She who had been a few days past so lovely and beautiful, was now a livid corpse; she who had been the object of every attention, now lay lone and still, guarded from every eye by dreadful apprehension.
Thus, this lovely and amiable woman fell a victim to the plague in the twenty-seventh year of her age. Her resolution to abide with her husband in defiance of death, is a striking instance of the strength and purity of female affection. She was interred the day after her death, August, the twenty-fifth, 1666, in the church-yard at Eyam. Over her ashes her loving and truly affectionate husband erected a splendid tomb, which, with its inscription and devices, will be described hereafter. Great as was the calamity that had visited and was still visiting almost every family in the fated village: terrible as was the devastation of the pestilence in August, yet the very few inhabitants that were left nearly forgot their own sufferings and distress in the death of Mrs.
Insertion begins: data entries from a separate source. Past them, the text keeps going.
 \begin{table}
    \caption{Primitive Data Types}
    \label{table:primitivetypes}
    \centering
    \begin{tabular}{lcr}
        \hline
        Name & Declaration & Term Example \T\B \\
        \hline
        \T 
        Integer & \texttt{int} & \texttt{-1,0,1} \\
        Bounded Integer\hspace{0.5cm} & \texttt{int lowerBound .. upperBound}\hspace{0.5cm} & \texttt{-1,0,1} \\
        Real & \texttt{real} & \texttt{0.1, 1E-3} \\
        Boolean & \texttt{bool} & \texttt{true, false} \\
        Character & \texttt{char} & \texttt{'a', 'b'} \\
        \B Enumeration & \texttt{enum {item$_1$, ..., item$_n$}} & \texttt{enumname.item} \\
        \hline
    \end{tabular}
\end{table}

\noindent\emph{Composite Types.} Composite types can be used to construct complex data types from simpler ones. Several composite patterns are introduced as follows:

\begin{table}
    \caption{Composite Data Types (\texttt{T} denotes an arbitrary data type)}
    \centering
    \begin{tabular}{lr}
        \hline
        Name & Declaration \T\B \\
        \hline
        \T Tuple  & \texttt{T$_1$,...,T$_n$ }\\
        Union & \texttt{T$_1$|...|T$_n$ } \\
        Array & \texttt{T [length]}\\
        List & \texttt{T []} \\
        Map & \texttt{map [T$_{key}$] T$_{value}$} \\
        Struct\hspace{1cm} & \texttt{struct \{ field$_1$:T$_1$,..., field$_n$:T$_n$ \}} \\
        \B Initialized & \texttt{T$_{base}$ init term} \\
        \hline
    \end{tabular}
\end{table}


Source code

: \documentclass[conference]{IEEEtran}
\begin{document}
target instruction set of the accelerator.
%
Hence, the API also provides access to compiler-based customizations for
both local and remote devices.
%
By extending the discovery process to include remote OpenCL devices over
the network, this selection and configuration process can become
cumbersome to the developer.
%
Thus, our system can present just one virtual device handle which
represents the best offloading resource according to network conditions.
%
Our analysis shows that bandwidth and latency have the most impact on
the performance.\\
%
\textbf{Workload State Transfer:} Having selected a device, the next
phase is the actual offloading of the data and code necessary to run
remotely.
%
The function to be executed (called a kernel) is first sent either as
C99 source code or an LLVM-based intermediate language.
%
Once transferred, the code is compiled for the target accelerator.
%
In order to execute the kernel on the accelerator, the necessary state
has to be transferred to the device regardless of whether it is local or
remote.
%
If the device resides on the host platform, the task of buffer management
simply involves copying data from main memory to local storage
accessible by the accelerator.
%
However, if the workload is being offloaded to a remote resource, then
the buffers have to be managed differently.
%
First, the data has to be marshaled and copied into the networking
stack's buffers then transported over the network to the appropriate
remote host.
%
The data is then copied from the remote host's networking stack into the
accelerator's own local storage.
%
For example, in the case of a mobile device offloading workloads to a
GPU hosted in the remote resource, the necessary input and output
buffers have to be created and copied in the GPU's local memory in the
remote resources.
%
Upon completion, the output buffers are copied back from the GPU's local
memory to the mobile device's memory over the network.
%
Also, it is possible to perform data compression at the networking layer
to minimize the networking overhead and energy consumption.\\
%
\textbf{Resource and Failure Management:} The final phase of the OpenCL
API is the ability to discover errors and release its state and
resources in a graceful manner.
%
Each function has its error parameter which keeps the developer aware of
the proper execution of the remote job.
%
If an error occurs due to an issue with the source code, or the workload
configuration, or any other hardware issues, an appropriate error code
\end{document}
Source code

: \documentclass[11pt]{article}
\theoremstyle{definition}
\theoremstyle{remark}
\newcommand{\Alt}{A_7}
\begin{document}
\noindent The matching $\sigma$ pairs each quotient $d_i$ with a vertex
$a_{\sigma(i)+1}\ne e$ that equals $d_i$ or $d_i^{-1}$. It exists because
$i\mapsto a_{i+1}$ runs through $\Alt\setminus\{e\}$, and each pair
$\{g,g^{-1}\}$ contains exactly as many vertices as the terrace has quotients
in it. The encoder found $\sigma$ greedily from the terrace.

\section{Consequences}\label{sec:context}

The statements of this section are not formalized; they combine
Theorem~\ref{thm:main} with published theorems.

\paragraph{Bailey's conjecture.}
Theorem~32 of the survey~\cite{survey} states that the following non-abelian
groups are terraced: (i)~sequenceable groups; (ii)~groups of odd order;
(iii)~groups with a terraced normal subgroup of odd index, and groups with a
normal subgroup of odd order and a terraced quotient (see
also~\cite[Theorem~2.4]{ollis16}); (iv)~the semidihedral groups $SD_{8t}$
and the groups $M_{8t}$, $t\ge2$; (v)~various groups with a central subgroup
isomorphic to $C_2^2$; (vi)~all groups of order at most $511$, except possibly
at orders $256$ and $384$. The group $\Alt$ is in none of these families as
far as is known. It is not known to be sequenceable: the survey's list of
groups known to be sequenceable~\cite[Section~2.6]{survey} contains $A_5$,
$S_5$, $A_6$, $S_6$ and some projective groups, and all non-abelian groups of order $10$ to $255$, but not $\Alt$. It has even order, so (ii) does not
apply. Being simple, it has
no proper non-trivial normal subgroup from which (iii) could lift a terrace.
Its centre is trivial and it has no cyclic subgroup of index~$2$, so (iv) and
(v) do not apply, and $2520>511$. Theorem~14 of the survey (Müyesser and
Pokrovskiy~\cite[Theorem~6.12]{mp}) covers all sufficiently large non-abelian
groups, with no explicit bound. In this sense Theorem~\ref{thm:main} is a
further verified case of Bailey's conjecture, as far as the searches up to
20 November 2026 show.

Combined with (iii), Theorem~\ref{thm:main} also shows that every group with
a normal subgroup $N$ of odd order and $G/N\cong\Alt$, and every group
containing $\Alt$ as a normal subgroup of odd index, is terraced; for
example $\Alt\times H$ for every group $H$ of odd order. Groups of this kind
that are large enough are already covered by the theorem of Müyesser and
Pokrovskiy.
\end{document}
Mompesson. They had witnessed in her worthy husband, so much sympathy and benevolence, so much attention and human feeling, that they regarded him as their counsellor, physician, and friend, and hence their participation in his sorrow for the loss of his lovely and amiable wife. The trying situation, the lacerated sensations of this incomparable man will be best shown by the two following letters, written with his own hand a few days after the interment of his affectionate spouse. To his dear children he thus announces the death of their mother: - "To my dear children, George and Elizabeth Mompesson, these
present with my blessing.
"Eyam, August 31, 1666.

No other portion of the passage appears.